── Data ──

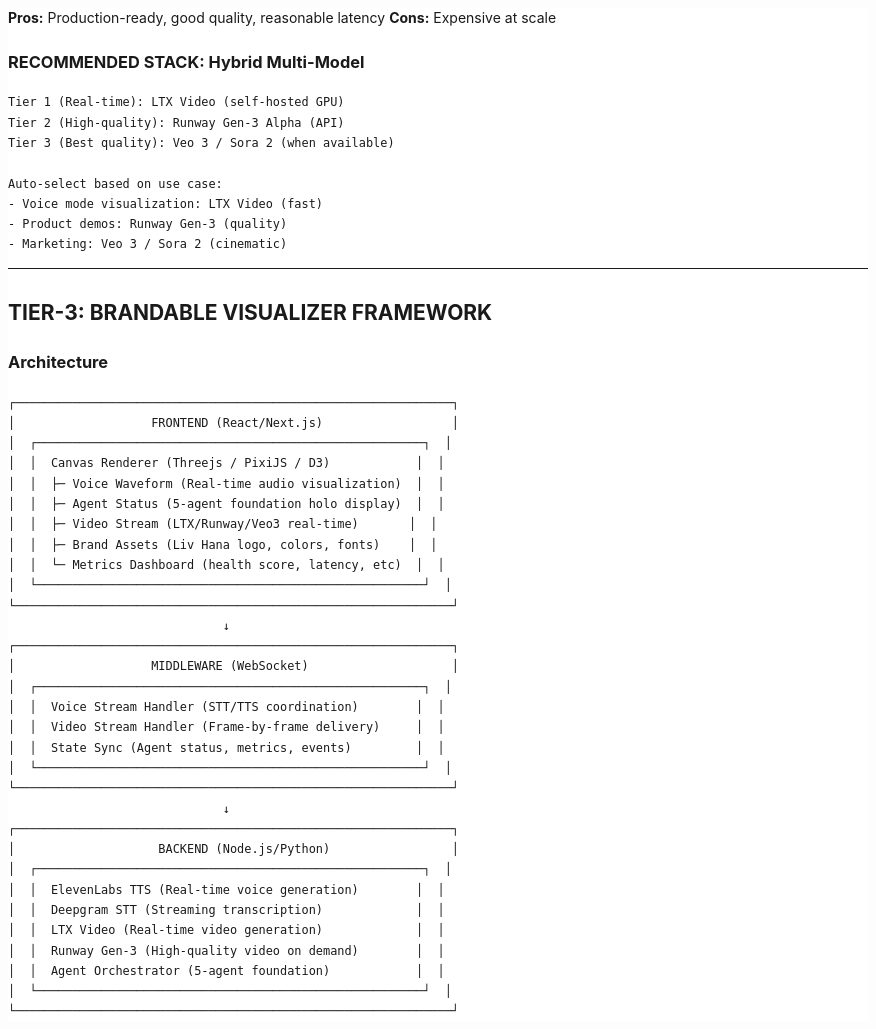 **Pros:** Production-ready, good quality, reasonable latency
**Cons:** Expensive at scale

### RECOMMENDED STACK: Hybrid Multi-Model
```
Tier 1 (Real-time): LTX Video (self-hosted GPU)
Tier 2 (High-quality): Runway Gen-3 Alpha (API)
Tier 3 (Best quality): Veo 3 / Sora 2 (when available)

Auto-select based on use case:
- Voice mode visualization: LTX Video (fast)
- Product demos: Runway Gen-3 (quality)
- Marketing: Veo 3 / Sora 2 (cinematic)
```

---

## TIER-3: BRANDABLE VISUALIZER FRAMEWORK

### Architecture
```
┌─────────────────────────────────────────────────────────────┐
│                   FRONTEND (React/Next.js)                  │
│  ┌──────────────────────────────────────────────────────┐  │
│  │  Canvas Renderer (Threejs / PixiJS / D3)            │  │
│  │  ├─ Voice Waveform (Real-time audio visualization)  │  │
│  │  ├─ Agent Status (5-agent foundation holo display)  │  │
│  │  ├─ Video Stream (LTX/Runway/Veo3 real-time)       │  │
│  │  ├─ Brand Assets (Liv Hana logo, colors, fonts)    │  │
│  │  └─ Metrics Dashboard (health score, latency, etc)  │  │
│  └──────────────────────────────────────────────────────┘  │
└─────────────────────────────────────────────────────────────┘
                              ↓
┌─────────────────────────────────────────────────────────────┐
│                   MIDDLEWARE (WebSocket)                    │
│  ┌──────────────────────────────────────────────────────┐  │
│  │  Voice Stream Handler (STT/TTS coordination)        │  │
│  │  Video Stream Handler (Frame-by-frame delivery)     │  │
│  │  State Sync (Agent status, metrics, events)         │  │
│  └──────────────────────────────────────────────────────┘  │
└─────────────────────────────────────────────────────────────┘
                              ↓
┌─────────────────────────────────────────────────────────────┐
│                    BACKEND (Node.js/Python)                 │
│  ┌──────────────────────────────────────────────────────┐  │
│  │  ElevenLabs TTS (Real-time voice generation)        │  │
│  │  Deepgram STT (Streaming transcription)             │  │
│  │  LTX Video (Real-time video generation)             │  │
│  │  Runway Gen-3 (High-quality video on demand)        │  │
│  │  Agent Orchestrator (5-agent foundation)            │  │
│  └──────────────────────────────────────────────────────┘  │
└─────────────────────────────────────────────────────────────┘
```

───

• Exercise
Go line by line through the data and copy any that contain "visualization".

• Result of the exercise
- Voice mode visualization: LTX Video (fast)
│  │  ├─ Voice Waveform (Real-time audio visualization)  │  │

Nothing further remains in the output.